■ RECORDS TO PROCESS:
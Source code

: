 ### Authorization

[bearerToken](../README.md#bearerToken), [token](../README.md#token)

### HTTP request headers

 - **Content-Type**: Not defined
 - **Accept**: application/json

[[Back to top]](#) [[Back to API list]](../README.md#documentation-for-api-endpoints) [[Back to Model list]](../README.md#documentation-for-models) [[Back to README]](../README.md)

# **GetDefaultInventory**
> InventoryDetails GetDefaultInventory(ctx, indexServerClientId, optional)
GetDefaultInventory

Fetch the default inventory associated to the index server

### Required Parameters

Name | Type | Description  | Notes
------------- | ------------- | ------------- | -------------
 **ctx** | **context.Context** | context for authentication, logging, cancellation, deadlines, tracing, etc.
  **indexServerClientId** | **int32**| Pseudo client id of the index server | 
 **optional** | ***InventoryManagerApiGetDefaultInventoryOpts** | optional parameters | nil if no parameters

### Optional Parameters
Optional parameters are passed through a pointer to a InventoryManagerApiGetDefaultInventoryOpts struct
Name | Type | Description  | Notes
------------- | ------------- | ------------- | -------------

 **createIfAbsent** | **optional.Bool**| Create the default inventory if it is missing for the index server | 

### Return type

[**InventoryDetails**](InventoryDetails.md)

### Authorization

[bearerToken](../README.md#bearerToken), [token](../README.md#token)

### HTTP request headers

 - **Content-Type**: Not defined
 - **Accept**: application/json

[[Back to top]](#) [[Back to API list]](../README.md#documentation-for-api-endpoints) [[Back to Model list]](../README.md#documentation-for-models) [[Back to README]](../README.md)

■ WHAT NEEDS TO BE DONE:
Exact retyping of every entry is required.

■ OUTPUT OF THE EXERCISE:
Source code

: ### Authorization

[bearerToken](../README.md#bearerToken), [token](../README.md#token)

### HTTP request headers

 - **Content-Type**: Not defined
 - **Accept**: application/json

[[Back to top]](#) [[Back to API list]](../README.md#documentation-for-api-endpoints) [[Back to Model list]](../README.md#documentation-for-models) [[Back to README]](../README.md)

# **GetDefaultInventory**
> InventoryDetails GetDefaultInventory(ctx, indexServerClientId, optional)
GetDefaultInventory

Fetch the default inventory associated to the index server

### Required Parameters

Name | Type | Description  | Notes
------------- | ------------- | ------------- | -------------
 **ctx** | **context.Context** | context for authentication, logging, cancellation, deadlines, tracing, etc.
  **indexServerClientId** | **int32**| Pseudo client id of the index server | 
 **optional** | ***InventoryManagerApiGetDefaultInventoryOpts** | optional parameters | nil if no parameters

### Optional Parameters
Optional parameters are passed through a pointer to a InventoryManagerApiGetDefaultInventoryOpts struct
Name | Type | Description  | Notes
------------- | ------------- | ------------- | -------------

 **createIfAbsent** | **optional.Bool**| Create the default inventory if it is missing for the index server | 

### Return type

[**InventoryDetails**](InventoryDetails.md)

### Authorization

[bearerToken](../README.md#bearerToken), [token](../README.md#token)

### HTTP request headers

 - **Content-Type**: Not defined
 - **Accept**: application/json

[[Back to top]](#) [[Back to API list]](../README.md#documentation-for-api-endpoints) [[Back to Model list]](../README.md#documentation-for-models) [[Back to README]](../README.md)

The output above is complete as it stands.